EDITOR'S NOTE: The Packers agreed to trade Aaron Rodgers to the Jets on Monday afternoon, NFL Network Insiders Ian Rapoport and Tom Pelissero reported.
Green Bay Packers star left tackle David Bakhtiari created some waves recently by honestly discussing the potential transition from Aaron Rodgers to Jordan Love and defining it as a rebuilding phase.
Bakhtiari joined Mike Silver's "Open Mike" podcast, posted over the weekend, and reiterated that anytime a club transitions from a future Hall of Fame quarterback, it's a "rebuild." The key is how the team and quarterback handle that shift.
"We're moving on from a Hall of Fame quarterback. I literally today talked to Jordan (Love) about this," Bakhtiari said. "I'm like, 'The Packers rebuilt from Brett Favre to Aaron Rodgers.' What are we going to say? It's not a rebuild? Like, that is what that is. And that's totally fine. I'm not saying that we're going to be bad. I'm not saying we're going to be good. I don't know and that's the beauty. No one really knows how good they are. We start the season, everyone is batting 1.000. No one has any losses. No one has any wins. And let the season play out however it may be."
Bakhtiari noted that while expectations outside the building might not be high, that changes nothing for the players as they prepare for the season. He also noted that Green Bay went 6-10 in Rodgers' first season as the starter -- they won the Super Bowl two years later.
"Look at what a first-ballot [Hall of Famer] -- and in my opinion the best player to play quarterback, his first year what did he go, like 6-10, I want to say," he said. "There's still a transition period in that.
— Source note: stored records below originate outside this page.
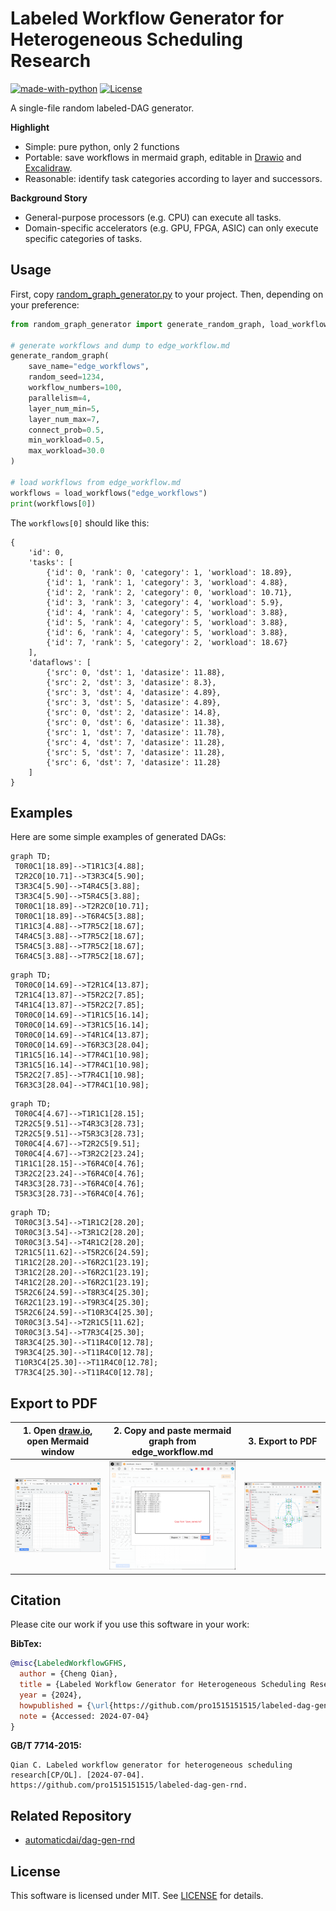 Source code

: # Labeled Workflow Generator for Heterogeneous Scheduling Research


[![made-with-python](https://img.shields.io/badge/Made%20with-Python-1f425f.svg)](https://www.python.org/)
[![License](http://img.shields.io/:license-mit-blue.svg)](http://badges.mit-license.org)

A single-file random labeled-DAG generator.

**Highlight**
- Simple: pure python, only 2 functions
- Portable: save workflows in mermaid graph, editable in [Drawio](https://draw.io) and  [Excalidraw](https://excalidraw.com/).
- Reasonable: identify task categories according to layer and successors.

**Background Story**
- General-purpose processors (e.g. CPU) can execute all tasks.
- Domain-specific accelerators (e.g. GPU, FPGA, ASIC) can only execute specific categories of tasks.

## Usage

First, copy [random_graph_generator.py](random_graph_generator.py) to your project. Then, depending on your preference:

```python
from random_graph_generator import generate_random_graph, load_workflows

# generate workflows and dump to edge_workflow.md
generate_random_graph(
    save_name="edge_workflows",
    random_seed=1234,
    workflow_numbers=100,
    parallelism=4,
    layer_num_min=5,
    layer_num_max=7,
    connect_prob=0.5,
    min_workload=0.5,
    max_workload=30.0
)

# load workflows from edge_workflow.md
workflows = load_workflows("edge_workflows")
print(workflows[0])
```

The `workflows[0]` should like this:
```
{
    'id': 0,
    'tasks': [
        {'id': 0, 'rank': 0, 'category': 1, 'workload': 18.89},
        {'id': 1, 'rank': 1, 'category': 3, 'workload': 4.88},
        {'id': 2, 'rank': 2, 'category': 0, 'workload': 10.71},
        {'id': 3, 'rank': 3, 'category': 4, 'workload': 5.9},
        {'id': 4, 'rank': 4, 'category': 5, 'workload': 3.88},
        {'id': 5, 'rank': 4, 'category': 5, 'workload': 3.88},
        {'id': 6, 'rank': 4, 'category': 5, 'workload': 3.88},
        {'id': 7, 'rank': 5, 'category': 2, 'workload': 18.67}
    ],
    'dataflows': [
        {'src': 0, 'dst': 1, 'datasize': 11.88},
        {'src': 2, 'dst': 3, 'datasize': 8.3},
        {'src': 3, 'dst': 4, 'datasize': 4.89},
        {'src': 3, 'dst': 5, 'datasize': 4.89},
        {'src': 0, 'dst': 2, 'datasize': 14.8},
        {'src': 0, 'dst': 6, 'datasize': 11.38},
        {'src': 1, 'dst': 7, 'datasize': 11.78},
        {'src': 4, 'dst': 7, 'datasize': 11.28},
        {'src': 5, 'dst': 7, 'datasize': 11.28},
        {'src': 6, 'dst': 7, 'datasize': 11.28}
    ]
}
```


## Examples

Here are some simple examples of generated DAGs:

```mermaid
graph TD;
 T0R0C1[18.89]-->T1R1C3[4.88];
 T2R2C0[10.71]-->T3R3C4[5.90];
 T3R3C4[5.90]-->T4R4C5[3.88];
 T3R3C4[5.90]-->T5R4C5[3.88];
 T0R0C1[18.89]-->T2R2C0[10.71];
 T0R0C1[18.89]-->T6R4C5[3.88];
 T1R1C3[4.88]-->T7R5C2[18.67];
 T4R4C5[3.88]-->T7R5C2[18.67];
 T5R4C5[3.88]-->T7R5C2[18.67];
 T6R4C5[3.88]-->T7R5C2[18.67];
```
```mermaid
graph TD;
 T0R0C0[14.69]-->T2R1C4[13.87];
 T2R1C4[13.87]-->T5R2C2[7.85];
 T4R1C4[13.87]-->T5R2C2[7.85];
 T0R0C0[14.69]-->T1R1C5[16.14];
 T0R0C0[14.69]-->T3R1C5[16.14];
 T0R0C0[14.69]-->T4R1C4[13.87];
 T0R0C0[14.69]-->T6R3C3[28.04];
 T1R1C5[16.14]-->T7R4C1[10.98];
 T3R1C5[16.14]-->T7R4C1[10.98];
 T5R2C2[7.85]-->T7R4C1[10.98];
 T6R3C3[28.04]-->T7R4C1[10.98];
```

```mermaid
graph TD;
 T0R0C4[4.67]-->T1R1C1[28.15];
 T2R2C5[9.51]-->T4R3C3[28.73];
 T2R2C5[9.51]-->T5R3C3[28.73];
 T0R0C4[4.67]-->T2R2C5[9.51];
 T0R0C4[4.67]-->T3R2C2[23.24];
 T1R1C1[28.15]-->T6R4C0[4.76];
 T3R2C2[23.24]-->T6R4C0[4.76];
 T4R3C3[28.73]-->T6R4C0[4.76];
 T5R3C3[28.73]-->T6R4C0[4.76];
```

```mermaid
graph TD;
 T0R0C3[3.54]-->T1R1C2[28.20];
 T0R0C3[3.54]-->T3R1C2[28.20];
 T0R0C3[3.54]-->T4R1C2[28.20];
 T2R1C5[11.62]-->T5R2C6[24.59];
 T1R1C2[28.20]-->T6R2C1[23.19];
 T3R1C2[28.20]-->T6R2C1[23.19];
 T4R1C2[28.20]-->T6R2C1[23.19];
 T5R2C6[24.59]-->T8R3C4[25.30];
 T6R2C1[23.19]-->T9R3C4[25.30];
 T5R2C6[24.59]-->T10R3C4[25.30];
 T0R0C3[3.54]-->T2R1C5[11.62];
 T0R0C3[3.54]-->T7R3C4[25.30];
 T8R3C4[25.30]-->T11R4C0[12.78];
 T9R3C4[25.30]-->T11R4C0[12.78];
 T10R3C4[25.30]-->T11R4C0[12.78];
 T7R3C4[25.30]-->T11R4C0[12.78];
```

## Export to PDF


| 1. Open [draw.io](https://draw.io), open Mermaid window | 2. Copy and paste mermaid graph from edge_workflow.md | 3. Export to PDF |
| ------------------------------------------------------- | ----------------------------------------------------- | ---------------- |
| ![](docs/1.png)                                              | ![](docs/2.png)                                            | ![](docs/3.png)       |


## Citation
Please cite our work if you use this software in your work:

**BibTex:**
```bibtex
@misc{LabeledWorkflowGFHS,
  author = {Cheng Qian},
  title = {Labeled Workflow Generator for Heterogeneous Scheduling Research},
  year = {2024},
  howpublished = {\url{https://github.com/pro1515151515/labeled-dag-gen-rnd}},
  note = {Accessed: 2024-07-04}
}
```

**GB/T 7714-2015:**
```
Qian C. Labeled workflow generator for heterogeneous scheduling research[CP/OL]. [2024-07-04]. https://github.com/pro1515151515/labeled-dag-gen-rnd.
```

## Related Repository
- [automaticdai/dag-gen-rnd](https://github.com/automaticdai/dag-gen-rnd/tree/master)



## License
This software is licensed under MIT. See [LICENSE](LICENSE) for details.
Like, you have to build your team."
The real question isn't whether the Packers are "rebuilding" with Love under center but how much they'll slip during the transition, if at all. Some may be convinced they've given up their grip on the NFC North, but the front office certainly moves like it believes it can compete in a winnable division in 2023.
We've seen teams like last year's New York Giants make the playoffs during a transition/rebuilding year. In a relatively weak NFC, it's far too early to count out the Packers from anything.
There has been some speculation about Bakhtiari's own future with the Packers, but he noted he has no plans to retire this season.
"I think the older I've gotten, the more I've definitely thought of the idea of retiring," he said. "But I mean, right now, based on how I feel, I want to play longer definitely than I did last year. And I want to play longer definitely than I did two years ago. A big injury definitely kind of scares you, but once you kind of get out of the weeds and kind of see, I'm like, 'Oh. That felt pretty good. I still got it like the young bucks.'"
Bakhtiari remains one of the best left tackles in the NFL when healthy but he hasn't played a full slate since 2019 due to injuries. He played 11 games in 2022 after just one regular-season contest in 2021.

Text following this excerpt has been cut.